NumPy - Structured Arrays (Record Arrays)
• Structured arrays allow you to store heterogeneous data types in a single NumPy array, similar to database tables or DataFrames, while maintaining NumPy's performance advantages
Key Insights
• Structured arrays allow you to store heterogeneous data types in a single NumPy array, similar to database tables or DataFrames, while maintaining NumPy’s performance advantages • Field access uses dictionary-style syntax or attribute-style notation, making structured arrays intuitive for working with tabular data without pandas overhead • Record arrays are a subclass of structured arrays that enable dot notation for field access, though they come with slight performance trade-offs for convenience
Understanding Structured Arrays
Structured arrays in NumPy let you define custom data types with named fields, each having its own data type. This is particularly useful when working with heterogeneous data that would traditionally require separate arrays or a full DataFrame library.
import numpy as np
# Define a structured array type
dt = np.dtype([('name', 'U20'), ('age', 'i4'), ('salary', 'f8')])
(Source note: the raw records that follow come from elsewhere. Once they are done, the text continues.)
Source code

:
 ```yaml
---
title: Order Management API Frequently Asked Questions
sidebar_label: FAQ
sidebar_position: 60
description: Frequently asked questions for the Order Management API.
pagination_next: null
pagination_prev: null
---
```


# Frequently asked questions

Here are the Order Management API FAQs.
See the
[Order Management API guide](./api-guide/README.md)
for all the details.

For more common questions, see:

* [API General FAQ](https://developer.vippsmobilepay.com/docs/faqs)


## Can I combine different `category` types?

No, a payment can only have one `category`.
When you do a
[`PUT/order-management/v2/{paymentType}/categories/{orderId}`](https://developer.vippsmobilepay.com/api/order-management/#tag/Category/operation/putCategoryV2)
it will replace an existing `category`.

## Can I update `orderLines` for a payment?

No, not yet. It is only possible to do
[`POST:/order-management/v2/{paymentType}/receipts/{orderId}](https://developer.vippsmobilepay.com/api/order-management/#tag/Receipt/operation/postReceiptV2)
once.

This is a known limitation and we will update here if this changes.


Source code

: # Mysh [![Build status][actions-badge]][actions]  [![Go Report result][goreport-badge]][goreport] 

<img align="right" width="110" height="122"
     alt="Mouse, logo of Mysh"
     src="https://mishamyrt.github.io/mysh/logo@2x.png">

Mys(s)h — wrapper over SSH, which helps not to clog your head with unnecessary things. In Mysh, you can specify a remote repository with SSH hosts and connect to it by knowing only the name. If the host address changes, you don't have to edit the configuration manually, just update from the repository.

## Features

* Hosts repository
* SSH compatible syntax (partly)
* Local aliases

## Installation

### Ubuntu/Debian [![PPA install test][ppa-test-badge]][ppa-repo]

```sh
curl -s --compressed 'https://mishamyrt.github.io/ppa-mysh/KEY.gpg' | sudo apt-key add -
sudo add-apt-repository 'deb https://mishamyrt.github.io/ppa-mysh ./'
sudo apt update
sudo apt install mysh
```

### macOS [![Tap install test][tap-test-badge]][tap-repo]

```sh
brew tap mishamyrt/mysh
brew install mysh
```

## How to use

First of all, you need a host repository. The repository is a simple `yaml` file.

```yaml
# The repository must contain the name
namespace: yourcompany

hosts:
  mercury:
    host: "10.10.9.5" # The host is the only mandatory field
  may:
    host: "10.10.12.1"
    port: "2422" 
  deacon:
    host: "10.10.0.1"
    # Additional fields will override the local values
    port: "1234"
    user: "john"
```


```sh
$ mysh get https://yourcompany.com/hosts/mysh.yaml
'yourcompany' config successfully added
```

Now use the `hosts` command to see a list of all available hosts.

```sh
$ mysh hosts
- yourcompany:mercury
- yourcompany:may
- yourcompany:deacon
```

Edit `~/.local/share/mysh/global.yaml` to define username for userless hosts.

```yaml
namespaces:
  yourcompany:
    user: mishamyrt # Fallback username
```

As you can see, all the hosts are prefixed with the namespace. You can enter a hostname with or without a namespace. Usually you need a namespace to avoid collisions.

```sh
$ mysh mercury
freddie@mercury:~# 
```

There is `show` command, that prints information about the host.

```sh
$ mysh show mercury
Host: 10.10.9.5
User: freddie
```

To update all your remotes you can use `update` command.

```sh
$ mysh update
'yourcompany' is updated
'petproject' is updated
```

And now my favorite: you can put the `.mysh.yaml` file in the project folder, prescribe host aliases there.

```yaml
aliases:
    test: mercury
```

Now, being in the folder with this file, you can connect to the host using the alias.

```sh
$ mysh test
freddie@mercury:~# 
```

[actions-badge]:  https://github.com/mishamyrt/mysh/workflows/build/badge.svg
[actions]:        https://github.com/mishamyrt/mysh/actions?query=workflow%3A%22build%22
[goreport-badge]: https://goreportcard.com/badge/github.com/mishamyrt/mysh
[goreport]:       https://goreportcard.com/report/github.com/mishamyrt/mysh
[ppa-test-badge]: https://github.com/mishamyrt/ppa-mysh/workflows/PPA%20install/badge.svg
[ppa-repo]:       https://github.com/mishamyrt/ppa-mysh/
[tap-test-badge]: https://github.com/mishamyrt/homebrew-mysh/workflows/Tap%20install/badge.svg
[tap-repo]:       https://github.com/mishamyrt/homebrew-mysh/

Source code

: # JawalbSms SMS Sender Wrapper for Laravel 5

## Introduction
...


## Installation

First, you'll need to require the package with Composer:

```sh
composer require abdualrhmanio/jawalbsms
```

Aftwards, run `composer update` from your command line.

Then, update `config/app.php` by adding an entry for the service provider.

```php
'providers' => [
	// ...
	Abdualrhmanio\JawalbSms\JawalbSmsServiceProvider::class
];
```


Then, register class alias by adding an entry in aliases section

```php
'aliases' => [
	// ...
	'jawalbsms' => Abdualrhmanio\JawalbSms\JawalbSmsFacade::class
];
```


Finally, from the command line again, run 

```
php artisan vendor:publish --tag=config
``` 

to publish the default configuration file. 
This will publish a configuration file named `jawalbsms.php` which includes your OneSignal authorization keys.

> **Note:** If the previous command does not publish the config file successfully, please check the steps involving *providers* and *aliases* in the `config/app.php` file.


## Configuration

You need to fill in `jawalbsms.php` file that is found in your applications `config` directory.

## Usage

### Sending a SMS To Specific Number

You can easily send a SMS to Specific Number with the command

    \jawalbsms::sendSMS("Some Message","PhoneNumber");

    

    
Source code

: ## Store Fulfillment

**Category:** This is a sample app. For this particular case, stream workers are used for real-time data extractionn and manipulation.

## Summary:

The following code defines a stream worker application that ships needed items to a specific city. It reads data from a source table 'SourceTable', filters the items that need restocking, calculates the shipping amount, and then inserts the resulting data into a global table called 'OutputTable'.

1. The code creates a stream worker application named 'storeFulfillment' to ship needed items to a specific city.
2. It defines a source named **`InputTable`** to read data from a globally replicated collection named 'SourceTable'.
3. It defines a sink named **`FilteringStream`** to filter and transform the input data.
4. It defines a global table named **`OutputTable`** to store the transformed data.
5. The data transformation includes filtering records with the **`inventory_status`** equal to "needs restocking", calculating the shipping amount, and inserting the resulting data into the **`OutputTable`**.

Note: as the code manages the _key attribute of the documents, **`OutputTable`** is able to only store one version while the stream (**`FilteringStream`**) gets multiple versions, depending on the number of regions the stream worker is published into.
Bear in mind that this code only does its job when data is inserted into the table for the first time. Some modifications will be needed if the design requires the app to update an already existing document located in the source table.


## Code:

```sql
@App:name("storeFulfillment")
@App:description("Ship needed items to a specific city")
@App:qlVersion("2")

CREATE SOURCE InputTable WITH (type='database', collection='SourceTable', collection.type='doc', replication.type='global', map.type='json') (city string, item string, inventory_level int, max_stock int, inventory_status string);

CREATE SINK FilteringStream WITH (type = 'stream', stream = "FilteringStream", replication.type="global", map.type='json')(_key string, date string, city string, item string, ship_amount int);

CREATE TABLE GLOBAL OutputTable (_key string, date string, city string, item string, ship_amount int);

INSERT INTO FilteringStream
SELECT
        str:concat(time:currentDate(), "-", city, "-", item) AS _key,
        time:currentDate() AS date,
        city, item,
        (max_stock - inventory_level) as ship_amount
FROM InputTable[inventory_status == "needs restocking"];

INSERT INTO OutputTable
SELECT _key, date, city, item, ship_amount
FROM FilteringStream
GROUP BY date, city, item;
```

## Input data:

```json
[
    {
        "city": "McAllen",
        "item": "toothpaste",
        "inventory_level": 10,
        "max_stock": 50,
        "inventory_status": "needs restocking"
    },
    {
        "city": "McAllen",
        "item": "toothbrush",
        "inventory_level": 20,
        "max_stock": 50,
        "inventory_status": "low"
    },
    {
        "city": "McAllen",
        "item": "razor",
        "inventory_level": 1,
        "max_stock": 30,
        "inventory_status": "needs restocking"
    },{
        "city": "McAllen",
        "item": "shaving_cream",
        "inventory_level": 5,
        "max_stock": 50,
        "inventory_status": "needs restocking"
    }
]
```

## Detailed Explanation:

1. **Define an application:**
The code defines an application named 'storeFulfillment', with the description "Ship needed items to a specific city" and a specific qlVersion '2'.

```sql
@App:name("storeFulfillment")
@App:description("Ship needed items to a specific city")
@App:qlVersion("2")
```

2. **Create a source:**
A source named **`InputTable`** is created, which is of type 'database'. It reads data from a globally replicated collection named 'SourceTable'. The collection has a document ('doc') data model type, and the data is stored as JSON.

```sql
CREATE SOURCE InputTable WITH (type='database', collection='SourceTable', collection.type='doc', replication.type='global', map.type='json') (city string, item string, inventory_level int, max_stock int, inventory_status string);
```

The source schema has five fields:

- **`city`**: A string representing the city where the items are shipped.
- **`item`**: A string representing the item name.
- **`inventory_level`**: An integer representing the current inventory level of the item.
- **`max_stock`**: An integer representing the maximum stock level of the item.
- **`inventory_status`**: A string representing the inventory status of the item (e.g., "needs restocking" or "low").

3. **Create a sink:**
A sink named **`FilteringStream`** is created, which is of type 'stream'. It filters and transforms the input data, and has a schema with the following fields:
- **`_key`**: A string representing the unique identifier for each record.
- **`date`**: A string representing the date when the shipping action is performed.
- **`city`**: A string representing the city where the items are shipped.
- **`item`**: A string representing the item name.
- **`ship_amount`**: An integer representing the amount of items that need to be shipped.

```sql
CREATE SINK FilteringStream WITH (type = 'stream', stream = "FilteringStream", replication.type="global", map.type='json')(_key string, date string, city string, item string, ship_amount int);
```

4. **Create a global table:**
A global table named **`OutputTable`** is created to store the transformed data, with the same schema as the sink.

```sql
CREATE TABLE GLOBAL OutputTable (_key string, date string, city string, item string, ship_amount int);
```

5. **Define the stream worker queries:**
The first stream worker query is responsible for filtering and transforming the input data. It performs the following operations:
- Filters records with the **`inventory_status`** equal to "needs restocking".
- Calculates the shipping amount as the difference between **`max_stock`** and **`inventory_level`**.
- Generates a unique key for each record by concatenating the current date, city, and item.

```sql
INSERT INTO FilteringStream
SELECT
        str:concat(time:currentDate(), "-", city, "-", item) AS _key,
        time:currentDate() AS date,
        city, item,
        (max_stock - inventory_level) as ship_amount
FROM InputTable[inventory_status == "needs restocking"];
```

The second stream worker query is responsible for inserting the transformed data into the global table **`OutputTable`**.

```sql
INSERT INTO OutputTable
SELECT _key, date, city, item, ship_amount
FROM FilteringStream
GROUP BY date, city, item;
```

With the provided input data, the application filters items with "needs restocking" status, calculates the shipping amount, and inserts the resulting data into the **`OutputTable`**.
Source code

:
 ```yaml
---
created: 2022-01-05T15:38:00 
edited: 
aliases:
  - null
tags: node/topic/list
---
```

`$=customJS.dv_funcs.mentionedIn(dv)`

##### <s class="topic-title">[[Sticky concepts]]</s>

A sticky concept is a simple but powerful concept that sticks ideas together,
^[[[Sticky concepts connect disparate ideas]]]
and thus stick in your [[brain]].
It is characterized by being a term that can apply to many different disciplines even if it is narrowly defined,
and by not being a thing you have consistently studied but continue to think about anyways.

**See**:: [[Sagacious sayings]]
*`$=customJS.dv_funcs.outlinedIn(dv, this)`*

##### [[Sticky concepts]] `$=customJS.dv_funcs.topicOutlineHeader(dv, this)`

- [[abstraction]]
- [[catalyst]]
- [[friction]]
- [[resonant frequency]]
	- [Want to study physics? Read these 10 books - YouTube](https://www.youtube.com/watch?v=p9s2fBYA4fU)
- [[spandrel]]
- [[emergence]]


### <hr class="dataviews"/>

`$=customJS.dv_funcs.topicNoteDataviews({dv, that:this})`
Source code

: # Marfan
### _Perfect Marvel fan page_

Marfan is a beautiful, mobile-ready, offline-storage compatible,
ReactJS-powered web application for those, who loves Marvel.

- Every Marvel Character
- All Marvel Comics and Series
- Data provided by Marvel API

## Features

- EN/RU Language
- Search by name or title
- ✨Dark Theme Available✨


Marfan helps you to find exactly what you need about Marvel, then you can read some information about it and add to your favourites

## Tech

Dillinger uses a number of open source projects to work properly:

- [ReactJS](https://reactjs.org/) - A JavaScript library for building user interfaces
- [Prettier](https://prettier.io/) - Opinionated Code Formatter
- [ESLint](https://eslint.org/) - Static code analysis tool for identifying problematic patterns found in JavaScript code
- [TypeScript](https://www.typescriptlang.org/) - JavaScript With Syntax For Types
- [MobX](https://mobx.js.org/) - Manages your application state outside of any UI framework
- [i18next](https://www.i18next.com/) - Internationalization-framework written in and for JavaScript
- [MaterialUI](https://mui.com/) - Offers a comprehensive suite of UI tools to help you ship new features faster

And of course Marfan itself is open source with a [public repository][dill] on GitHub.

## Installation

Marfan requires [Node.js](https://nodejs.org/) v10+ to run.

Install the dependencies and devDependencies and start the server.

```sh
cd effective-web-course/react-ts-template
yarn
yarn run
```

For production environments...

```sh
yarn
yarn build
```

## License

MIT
# Create an array with this structure
employees = np.array([
('Alice Johnson', 32, 75000.50),
('Bob Smith', 28, 62000.00),
('Carol White', 45, 95000.75)
], dtype=dt)
print(employees)
# [('Alice Johnson', 32, 75000.5) ('Bob Smith', 28, 62000.)
# ('Carol White', 45, 95000.75)]
print(employees['name'])
# ['Alice Johnson' 'Bob Smith' 'Carol White']
print(employees['salary'])
# [75000.5 62000. 95000.75]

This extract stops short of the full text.